So where to start? Firstly, decide on and clarify what you want from being active. The key is to make your goals individual and personal. It could be to just to get a little fitter, meet some new friends and reduce stress levels. The great part is that one small change such as going to a fitness class, joining a sports team or even signing up for a running club could be that first step to achieving your goals. Carefully consider your preferences, such as being indoors or outdoors, alone or in a team, trying something new or developing a skill set you already have. This will make your new routine far easier to stick to. Think outside the box and remember that all movement is exercise. Envision your progress in 6 months. Make time, be practical and create a routine that really works for you. Start slowly, all progress is progress and remember you are one step closer towards achieving your goals.

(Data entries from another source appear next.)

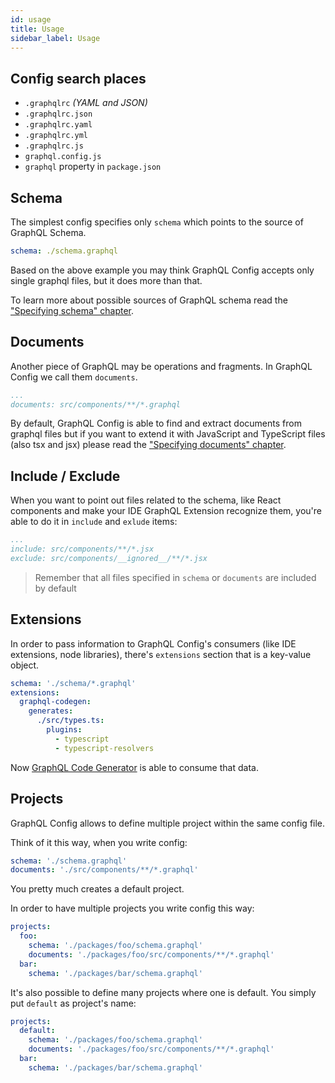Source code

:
 ```yaml
---
id: usage
title: Usage
sidebar_label: Usage
---
```


## Config search places

- `.graphqlrc` _(YAML and JSON)_
- `.graphqlrc.json`
- `.graphqlrc.yaml`
- `.graphqlrc.yml`
- `.graphqlrc.js`
- `graphql.config.js`
- `graphql` property in `package.json`

## Schema

The simplest config specifies only `schema` which points to the source of GraphQL Schema.

```yaml
schema: ./schema.graphql
```

Based on the above example you may think GraphQL Config accepts only single graphql files, but it does more than that.

To learn more about possible sources of GraphQL schema read the ["Specifying schema" chapter](./user-schema.md).

## Documents

Another piece of GraphQL may be operations and fragments. In GraphQL Config we call them `documents`.

```yaml
...
documents: src/components/**/*.graphql
```

By default, GraphQL Config is able to find and extract documents from graphql files but if you want to extend it with JavaScript and TypeScript files (also tsx and jsx) please read the ["Specifying documents" chapter](./user-documents.md).

## Include / Exclude

When you want to point out files related to the schema, like React components and make your IDE GraphQL Extension recognize them, you're able to do it in `include` and `exlude` items:

```yaml
...
include: src/components/**/*.jsx
exclude: src/components/__ignored__/**/*.jsx
```

> Remember that all files specified in `schema` or `documents` are included by default

## Extensions

In order to pass information to GraphQL Config's consumers (like IDE extensions, node libraries), there's `extensions` section that is a key-value object.

```yaml
schema: './schema/*.graphql'
extensions:
  graphql-codegen:
    generates:
      ./src/types.ts:
        plugins:
          - typescript
          - typescript-resolvers
```

Now [GraphQL Code Generator](https://graphql-code-generator.com/) is able to consume that data. 

## Projects

GraphQL Config allows to define multiple project within the same config file.

Think of it this way, when you write config:

```yaml
schema: './schema.graphql'
documents: './src/components/**/*.graphql'
```

You pretty much creates a default project.

In order to have multiple projects you write config this way:

```yaml
projects:
  foo: 
    schema: './packages/foo/schema.graphql'
    documents: './packages/foo/src/components/**/*.graphql'
  bar:
    schema: './packages/bar/schema.graphql'
```

It's also possible to define many projects where one is default. You simply put `default` as project's name:

```yaml
projects:
  default: 
    schema: './packages/foo/schema.graphql'
    documents: './packages/foo/src/components/**/*.graphql'
  bar:
    schema: './packages/bar/schema.graphql'
```
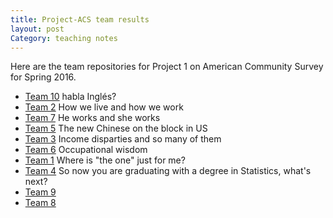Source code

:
 ```yaml
---
title: Project-ACS team results
layout: post
Category: teaching notes
---
```

Here are the team repositories for Project 1 on American Community Survey for Spring 2016. 

- [Team 10](https://github.com/TZstatsADS/cycle1-10) habla Inglés? 
- [Team 2](https://github.com/TZstatsADS/cycle1-2) How we live and how we work
- [Team 7](https://github.com/TZstatsADS/cycle1-7) He works and she works
- [Team 5](https://github.com/TZstatsADS/cycle1-5) The new Chinese on the block in US
- [Team 3](https://github.com/TZstatsADS/cycle1-3) Income disparties and so many of them
- [Team 6](https://github.com/TZstatsADS/cycle1-6) Occupational wisdom
- [Team 1](https://github.com/TZstatsADS/cycle1-1) Where is "the one" just for me?
- [Team 4](https://github.com/TZstatsADS/cycle1-4) So now you are graduating with a degree in Statistics, what's next?
- [Team 9](https://github.com/TZstatsADS/cycle1-9)
- [Team 8](https://github.com/TZstatsADS/cycle1-10)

Perhaps most importantly, enjoy yourself and your mental and physical health will start taking care of itself. Further information can be found here:

Not only will incorporating exercise into your routine help mentally but it will obviously change your physical appearance, whether that be losing fat or toning up and building muscle mass, after 6 months you will physically see the benefits. Moreover, this will help your overall health in regards to being fitter, strengthen your immune system and having healthier organs. If nutrition was incorporated into this, you could most certainty reap the benefits. This will enhance everything mentioned so far and allow your body to be pushed further and you could achieve amazing results. Good nutrition provides more than energy, structural components, vitamins and minerals. It will allow the exercise to become easier and more natural as your body will be sustaining itself from the right nutrients. Even the slightest changes to one’s diet such as substituting food for a healthier version can make a difference, alongside eating the right amount of each food group with each meal. A visual representation of the correct balance is shown below. Both nutrition and exercise combined will have a life changing effect on one’s mental and physical wellbeing.